Last week, the pundit-sphere erupted in vicious back-and-forths over the (lack of) space for trans women in mainstream feminism, and how to talk about transgender people to begin with.
The comment that led to the storm has since been described by the author, Suzanne Moore, as a throw-away line, and, while certainly thoughtless, it was indeed a minor and non-essential component of the essay in which it appeared. In short, in an article about the current state of women’s rights activism, Moore described the perfect body women are expected to have as “that of a Brazilian transsexual.”
A twitter-storm of criticism ensued, making the point that trans people are victimized and excluded by mainstream feminism (I am paraphrasing the hostile tone of this debate which went both ways). The controversy peaked when the Observer on Sunday published a retort by another writer, Julie Burnchill, that included such offensive language about transgender people that the Observer ultimately took it down.
It is obvious that not all women face the same challenges. Every disadvantaged group of humanity has a different history of exclusion and suffers in different ways. How we see ourselves, how others see us, and how we believe they see us: all of this has an impact on our experience of discrimination and abuse.
As a result, the two main substantive points in this debate were not mutually exclusive, though they were presented as opposites. On the one hand, it is true that girls are treated differently (in most cases less advantageously) than boys most everywhere, and that this suffering has an impact on adult women’s self-worth, identity, and ability to exercise our rights. It is also true that many transgender individuals suffer a different—and often both violent and invisibilized—type of exclusion throughout their lives, an experience that would color anyone’s understanding of what is safe and what is not. This is so whether we are talking about trans women or trans men.
Add to any of these one-dimensional exclusion narratives issues such as age, ethnicity, nationality, education, money, and religion, and it will be clear that discrimination varies greatly from sub-group to sub-group.

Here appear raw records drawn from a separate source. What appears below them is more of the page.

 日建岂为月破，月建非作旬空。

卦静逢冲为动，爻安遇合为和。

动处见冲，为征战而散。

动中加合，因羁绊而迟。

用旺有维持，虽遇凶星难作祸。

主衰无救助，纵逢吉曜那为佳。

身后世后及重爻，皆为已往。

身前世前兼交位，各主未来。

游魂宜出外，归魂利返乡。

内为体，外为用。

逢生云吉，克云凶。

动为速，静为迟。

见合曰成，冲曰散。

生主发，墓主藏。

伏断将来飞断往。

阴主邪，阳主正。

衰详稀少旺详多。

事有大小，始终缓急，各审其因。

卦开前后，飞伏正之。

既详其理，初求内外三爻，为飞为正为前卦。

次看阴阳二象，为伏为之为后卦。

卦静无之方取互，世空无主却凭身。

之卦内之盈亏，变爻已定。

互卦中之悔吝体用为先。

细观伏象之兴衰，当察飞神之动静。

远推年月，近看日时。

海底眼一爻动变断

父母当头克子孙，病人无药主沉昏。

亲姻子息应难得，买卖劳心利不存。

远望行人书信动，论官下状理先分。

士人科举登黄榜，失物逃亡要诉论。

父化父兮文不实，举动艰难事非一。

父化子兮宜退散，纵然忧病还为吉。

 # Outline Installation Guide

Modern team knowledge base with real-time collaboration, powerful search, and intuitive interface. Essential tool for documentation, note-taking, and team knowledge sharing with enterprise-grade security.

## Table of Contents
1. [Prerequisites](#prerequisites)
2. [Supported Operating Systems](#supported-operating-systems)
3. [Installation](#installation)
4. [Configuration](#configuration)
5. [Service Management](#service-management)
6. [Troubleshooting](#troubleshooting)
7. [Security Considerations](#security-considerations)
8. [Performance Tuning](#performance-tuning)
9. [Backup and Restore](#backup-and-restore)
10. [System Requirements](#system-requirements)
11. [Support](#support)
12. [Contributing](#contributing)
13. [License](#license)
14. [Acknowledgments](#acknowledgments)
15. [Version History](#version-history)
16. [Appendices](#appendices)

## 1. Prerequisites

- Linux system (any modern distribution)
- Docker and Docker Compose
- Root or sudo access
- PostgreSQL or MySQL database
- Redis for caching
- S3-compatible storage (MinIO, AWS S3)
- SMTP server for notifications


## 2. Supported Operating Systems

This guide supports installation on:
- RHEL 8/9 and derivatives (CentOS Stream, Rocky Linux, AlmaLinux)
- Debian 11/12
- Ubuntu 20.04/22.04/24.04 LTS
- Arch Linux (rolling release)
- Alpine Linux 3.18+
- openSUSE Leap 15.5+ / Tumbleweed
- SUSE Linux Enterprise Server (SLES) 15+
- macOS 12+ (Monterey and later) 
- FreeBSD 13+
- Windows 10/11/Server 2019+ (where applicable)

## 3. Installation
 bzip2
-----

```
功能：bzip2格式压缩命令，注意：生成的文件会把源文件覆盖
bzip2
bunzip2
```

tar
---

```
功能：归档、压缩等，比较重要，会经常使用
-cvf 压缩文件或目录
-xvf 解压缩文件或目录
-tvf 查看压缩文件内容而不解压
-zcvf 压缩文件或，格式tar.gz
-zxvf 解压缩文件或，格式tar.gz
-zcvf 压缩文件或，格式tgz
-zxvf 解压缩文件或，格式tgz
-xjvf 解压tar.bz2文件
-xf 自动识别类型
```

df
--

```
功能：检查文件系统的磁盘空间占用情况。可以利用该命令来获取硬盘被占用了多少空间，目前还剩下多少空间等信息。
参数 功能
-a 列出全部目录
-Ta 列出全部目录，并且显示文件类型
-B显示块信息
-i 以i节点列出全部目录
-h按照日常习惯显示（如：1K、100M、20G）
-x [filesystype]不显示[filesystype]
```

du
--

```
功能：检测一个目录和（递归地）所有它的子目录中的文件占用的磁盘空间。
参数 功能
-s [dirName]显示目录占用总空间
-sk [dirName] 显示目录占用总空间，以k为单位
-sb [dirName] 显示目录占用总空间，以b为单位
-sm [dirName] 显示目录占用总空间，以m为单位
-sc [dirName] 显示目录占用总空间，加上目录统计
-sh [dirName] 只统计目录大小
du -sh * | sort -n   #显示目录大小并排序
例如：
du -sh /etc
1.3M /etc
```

This is hardly news. The point here is that entering into a debate over who is more excluded than whom is a non-starter. The answer will always be: “it depends,” and it is hardly conducive to change to get into a bidding war of wrongs.
There are, however, two lessons to be learned from the Moore/Burnchill vs. Transgender debacle.
Lesson number 1: we have a long way to go on trans inclusion
I highly doubt that the editor of Suzanne Moore’s original piece saw the troublesome comparison of “ideal female body” with “Brazilian transsexual” as anything other than descriptive or maybe funny. It would surprise me to learn that there had been any conversation about its potentially inflammatory nature. The same is true for the editorial process that led to the publication of Julie Burnchill’s piece, which has been made public. It is abundantly clear that no one thought to seriously question the taste-level or justifiable offense that would be felt upon its publication.
To be sure, both Moore and Burnchill are free to express both tasteless and insensitive views. The articles may be offensive, even very offensive, but they don’t incite to violence or discrimination and so are publishable without criminal liability—or should be.
My concern is that the trans community seems to be invisible or “other” to the editors. If these editors did think about the offense the pieces or mentions would cause, that concern was dismissed as irrelevant. This happens most frequently where the butt of the “joke” is already in a disadvantaged position. In a distant past, for example, it was considered reasonable to publish offensively abusive language about Irish immigrants in the United States, because the Irish were seen as less than human and in any case not “one of us.”
The sentiment that trans people are lesser, have brought it upon themselves, and should just get over it, has permeated a good part of this debate, down to a very unhelpful conflation of “transsexual” with “trans women” with “cross-dressing.” We can do better.
Lesson number 2: we have a long way to go on trust and solidarity
Suffering is felt subjectively: this is the very reason the experience of the victim is central to the definitions of sexual and racial harassment in U.S. law. Imagine a situation where the person who calls a colleague “bitch” or “sexy mamma” gets to decide if that contributes to a hostile work environment or not. No one would ever get beyond the “you just don’t have a sense of humor” defense.
Of course, identifying abusive language is easy where it so far oversteps existing ideas of propriety that the suffering it generates is “objective” or felt by most, and where the intention to insult is explicit.
It is much harder where the injury most probably is a result of ignorance rather than intentionally injurious. In such cases, as for example where a mainstream feminist writer compares the ideal female body to that of a “Brazilian transsexual,” our law and practice should allow for trust. Not the kind of trust that leads to impunity and abuse. But the kind of trust where the first reaction to sub-par communication isn’t to assume intentional insult but rather to educate and inform.
For example, the first time a former boss called me “Sweetie,” I didn’t retort by calling him a sexist pig, I told him I preferred to be called by my name, and not by terms that, to me, implied he had little respect for my professional abilities. He never called me anything other than Marianne after that. And, at least in my presence, he started calling other female colleagues by their names too.
In short: the invisibility of trans communities is real. So are unthinking insults. By treating the latter as intentional, we do nothing to inform and educate about the first.